At block 302, one or more data subsets stored in a dataset may be identified. In some embodiments, the data subsets may include data subsets without a corresponding title. Additionally or alternatively, one or more data subsets may be identified based on one or more corresponding titles that may not provide sufficient information to determine a context corresponding to the data stored in the data subset. Further, the data subsets identified may not include any additional information or identifiers that may provide context corresponding to the data subsets. For example, the data subset may include a title, “A” and a number of numerical entries corresponding to the title. Continuing the example, the title “A” may not be descriptive of anything related to the numerical entries; further, the data subset may not indicate any other information or context corresponding to the data subset. In response to the data subset not including context corresponding to data stored in the data subset, the data subset may be identified and/or selected.
In some embodiments, it may be determined that all of the data subsets stored in the dataset may include a title and/or sufficient context to synthesize one or more questions to elicit answers from a language model. In these or other embodiments, the dataset including titles and/or sufficient context corresponding to each data subset may proceed with generating new data stored in new data subsets described and illustrated further in the present disclosure, such as, for example, with respect to
At block 304, one or more data subset pairs may be selected out of the data subsets identified at block 302. In some embodiments, one or more data subset pairs may be selected by pairing each of the data subsets identified at block 302 with each of the other data subsets identified at block 302.
In some embodiments, one or more data subset pairs may be selected based on one or more similarity measures, functions, metrics, etc. that may evaluate similarity between data stored in one or more data subset pairs. In some embodiments, one or more techniques may be used to evaluate an amount of similarity associated with data subset pairs including, for example, correlation analyses (e.g., Pearson correlation coefficient), distance metrics (e.g., Euclidean distance, Manhattan distance, cosine distance, etc.), clustering techniques (e.g., K-means clustering, hierarchical clustering, density-based clustering, etc.), mutual information techniques, and other data comparison techniques that may determine similarity between data stored in one or more data subset pairs.

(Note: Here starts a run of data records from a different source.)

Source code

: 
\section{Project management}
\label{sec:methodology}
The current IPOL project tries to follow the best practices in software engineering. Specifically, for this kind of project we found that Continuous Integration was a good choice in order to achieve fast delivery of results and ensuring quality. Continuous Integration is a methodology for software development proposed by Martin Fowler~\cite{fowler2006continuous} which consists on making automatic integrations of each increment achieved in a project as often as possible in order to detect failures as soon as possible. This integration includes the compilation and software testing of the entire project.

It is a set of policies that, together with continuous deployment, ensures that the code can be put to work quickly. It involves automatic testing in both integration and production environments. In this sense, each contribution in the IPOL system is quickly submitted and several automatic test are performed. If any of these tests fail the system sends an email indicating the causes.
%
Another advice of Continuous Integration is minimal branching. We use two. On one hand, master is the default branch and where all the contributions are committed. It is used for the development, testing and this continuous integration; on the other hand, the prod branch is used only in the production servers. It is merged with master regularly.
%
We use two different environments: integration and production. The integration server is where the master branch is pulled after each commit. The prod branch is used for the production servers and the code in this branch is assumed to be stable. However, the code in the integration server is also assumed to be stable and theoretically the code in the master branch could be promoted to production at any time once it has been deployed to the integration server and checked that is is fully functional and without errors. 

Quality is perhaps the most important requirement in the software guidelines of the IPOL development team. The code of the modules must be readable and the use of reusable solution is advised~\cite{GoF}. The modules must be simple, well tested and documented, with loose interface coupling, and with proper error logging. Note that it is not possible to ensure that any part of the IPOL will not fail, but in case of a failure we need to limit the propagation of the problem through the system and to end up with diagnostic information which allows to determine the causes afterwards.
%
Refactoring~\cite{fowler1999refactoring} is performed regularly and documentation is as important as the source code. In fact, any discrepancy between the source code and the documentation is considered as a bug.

In some embodiments, the data subset pairs may be selected based on the one or more similarity analyses—e.g., based on a particular similarity score. In some embodiments, a data subset pair may be selected based on a corresponding data similarity score being above a percentage. For example, the data subset pair may be selected based on the corresponding similarity score being in the top 5, 10, 20, 25, 30, 35 or some other percent of similarity scores compared to similarity scores corresponding to each of the other data subset pairs identified at block 302.
At block 306, a data subset type may be determined for one or more data subsets in the data subset pairs selected at block 304. In some embodiments, a data subset type may be determined for each of the data subsets in each of the data subset pairs. In some embodiments, each of the data subsets may be determined to be numerical data subsets or categorical data subsets based on the data stored in each of the data subsets. In some embodiments, a data subset pair may include two numerical data subsets, two categorical data subsets, or one numerical data subset and one categorical data subset. In the instance that the data subset pair includes two numerical data subsets, the method may proceed to block 308. In the instance that the data subset pair includes at least one categorical data subset type, the method may proceed to block 312.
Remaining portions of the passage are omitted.